The college’s athletic director has collected more awards in his 16 years as basketball coach than any other coach in the school’s history, and was honored this week for his 300th win.
Russell is a coach who’s accomplished so much after coming from so very far away. He is only 5 feet, 6 inches tall, but Russell is huge in the eyes of the guys he coaches. His love for the game and ability to coach has put Central Lakes College on top in the National Junior College Athletic Association.
In his 16 years, Russell has coached teams to state, regional and national championships, breaking a 60-year drought for the college.
He says he does it with heart, passion and a drive to help his young men be all they can be.
“Reaching their goals finishing up school getting their AA degree going on to play at a four year school just the impact of their life to be part of their life I think that’s the biggest reward there is,” said Russell.
Russell says his biggest accomplishment is seeing improvement in the young men who make up his basketball program.

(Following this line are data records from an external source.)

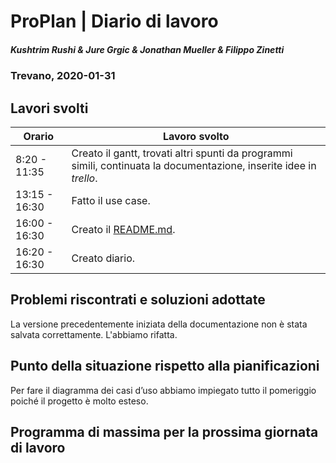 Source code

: # ProPlan | Diario di lavoro
##### Kushtrim Rushi & Jure Grgic & Jonathan Mueller & Filippo Zinetti
### Trevano, 2020-01-31

## Lavori svolti

| Orario        | Lavoro svolto |
|---------------|---------------|
| 8:20 - 11:35  | Creato il gantt, trovati altri spunti da programmi simili, continuata la documentazione, inserite idee in *trello*. |
| 13:15 - 16:30 | Fatto il use case. |
| 16:00 - 16:30 | Creato il [README.md](./../README.md). |
| 16:20 - 16:30 | Creato diario. |

##  Problemi riscontrati e soluzioni adottate
La versione precedentemente iniziata della documentazione non è stata salvata correttamente. L'abbiamo rifatta.

##  Punto della situazione rispetto alla pianificazioni

Per fare il diagramma dei casi d’uso abbiamo impiegato tutto il pomeriggio poiché il progetto è molto esteso.

## Programma di massima per la prossima giornata di lavoro
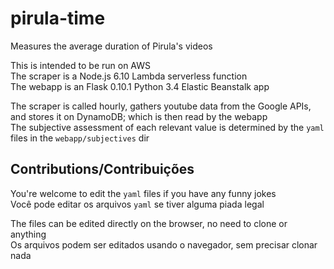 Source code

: # pirula-time
Measures the average duration of Pirula's videos

This is intended to be run on AWS  
The scraper is a Node.js 6.10 Lambda serverless function  
The webapp is an Flask 0.10.1 Python 3.4 Elastic Beanstalk app

The scraper is called hourly, gathers youtube data from the Google APIs, and stores it on DynamoDB; which is then read by the webapp  
The subjective assessment of each relevant value is determined by the `yaml` files in the `webapp/subjectives` dir

## Contributions/Contribuições
You're welcome to edit the `yaml` files if you have any funny jokes  
Você pode editar os arquivos `yaml` se tiver alguma piada legal

The files can be edited directly on the browser, no need to clone or anything  
Os arquivos podem ser editados usando o navegador, sem precisar clonar nada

“Let’s find the good in the kids and let’s bring it out. A lot of kids have a lot of good in them, but they don’t know who to show if they don’t know how to express it,” said Russell.
Some of Russell’s players come from rough beginnings.
“He wanted to win and I like to win and I thought it could be a good fit for me,” said Brandon Davis.
Davis feels lucky to be a part of this basketball family, one that has given him purpose, drive and determination to finish what he’s started.
“I did lots of mistakes and didn’t really do the right things all the time so being here learning some things made me mature a lot realize what I want Coach Russell kind of gave you a second chance. I’m still living the dream, really my dream is still alive,” Davis said.
Russell never lets his guys make excuses, he knows all too well what it takes to overcome what life has dealt you.
“I was born in Vietnam,” said Russell, whose father died before he was born.
“My mother couldn’t take care of both of use so she took my brother and took care of him and she left me for a few months at the embassy with a whole bunch of Americans and they took care of me,” Russell said.
Russell’s twin brother died of malnutrition six months later. Nine years would pass before he would see his mother again. She had remarried, and his new stepfather came to get them out of the war ravaged country.
“He pulled us out in 1973, understanding that the war was going to get pretty ugly in 75 or so,” Russell said.
Basketball helped Russell adapt to his new country.